The multiple integral can be approximated by the weighted sum $$ E\left{ f(x_{ij}, \boldsymbol{\beta}{i}) \right} \approx \sum{n=1}^{N} w_{n} f(x_{ij}, (\beta_{1} + \xi_{rn}, \dots, \beta_{p} + \xi_{rn})), \quad \mbox{with} \quad w_{n} = \prod_{r=1}^{p} w_{rn} $$ using numerical quadrature, with a $(p \times N)$ grid of nodes $\boldsymbol{\Psi}$ and corresponding weights $w_{rn}$, based on independent standard normal distribution functions [Smyth, 1998]; the quadrature nodes are transformed by $\boldsymbol{\xi} = \boldsymbol{\Psi\widehat{\Omega}}$ to reflect the scales and covariance of the random effects. The solution to the multiple integral can be thought of as an average of the individual curves, but instead of using the specific random effect predictions, this average is based on the empirical (multivariate) normal distribution of the random effects specified by the random effect covariances. Standard errors for derived parameters are obtained by applying the delta method, using a numerically calculated gradient.

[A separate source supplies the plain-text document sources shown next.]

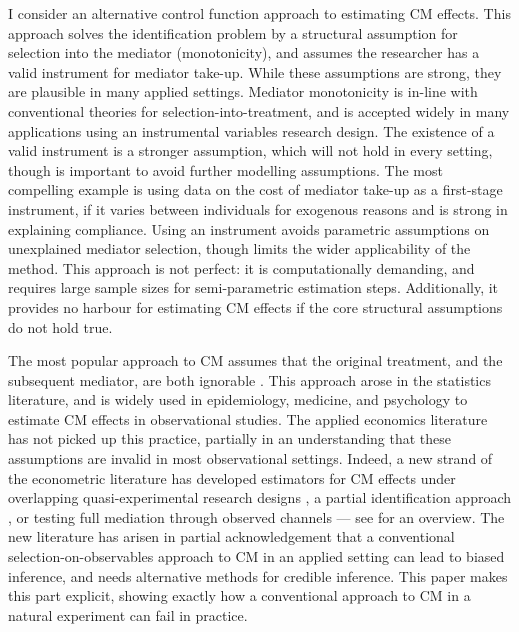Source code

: I consider an alternative control function approach to estimating CM effects.
This approach solves the identification problem by a structural assumption for selection into the mediator (monotonicity), and assumes the researcher has a valid instrument for mediator take-up.
While these assumptions are strong, they are plausible in many applied settings.
Mediator monotonicity is in-line with conventional theories for selection-into-treatment, and is accepted widely in many applications using an instrumental variables research design.
The existence of a valid instrument is a stronger assumption, which will not hold in every setting, though is important to avoid further modelling assumptions. %
The most compelling example is using data on the cost of mediator take-up as a first-stage instrument, if it varies between individuals for exogenous reasons and is strong in explaining compliance.
Using an instrument avoids parametric assumptions on unexplained mediator selection, though limits the wider applicability of the method.
This approach is not perfect: it is computationally demanding, and requires large sample sizes for semi-parametric estimation steps.
Additionally, it provides no harbour for estimating CM effects if the core structural assumptions do not hold true.

The most popular approach to CM assumes that the original treatment, and the subsequent mediator, are both ignorable \citep{imai2010identification}.
This approach arose in the statistics literature, and is widely used in epidemiology, medicine, and psychology to estimate CM effects in observational studies.
The applied economics literature has not picked up this practice, partially in an understanding that these assumptions are invalid in most observational settings.
Indeed, a new strand of the econometric literature has developed estimators for CM effects under overlapping quasi-experimental research designs \citep{deuchert2019direct,frolich2017direct}, a partial identification approach \citep{flores2009identification}, or testing full mediation through observed channels \citep{kwon2024testing} --- see \cite{huber2019review} for an overview.
The new literature has arisen in partial acknowledgement that a conventional selection-on-observables approach to CM in an applied setting can lead to biased inference, and needs alternative methods for credible inference.
This paper makes this part explicit, showing exactly how a conventional approach to CM in a natural experiment can fail in practice.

Analogously to the ED() and BMD() functions, the EDmarg() and BMDmarg() functions are available for calculating marginalized estimates for the derived parameters. (The marginalization is only available for medrc objects with a simple random effects structure, allowing only with random intercepts for possibly nested random effects.)

Model-averaged estimates

By specifying the nonlinear function $f(x_{ij}, \boldsymbol{\beta}_{i})$ the principle shape of the curve is treated as known. Without any prior knowledge about the progress of the dose-response curve it is reasonable to choose from a larger set of dose-response models instead of assuming a single fixed function. With a set of candidate models a specific dose-response relationship can be selected based on the data, or model averaging approaches can be used to incorporate the model uncertainty into the parameter inference.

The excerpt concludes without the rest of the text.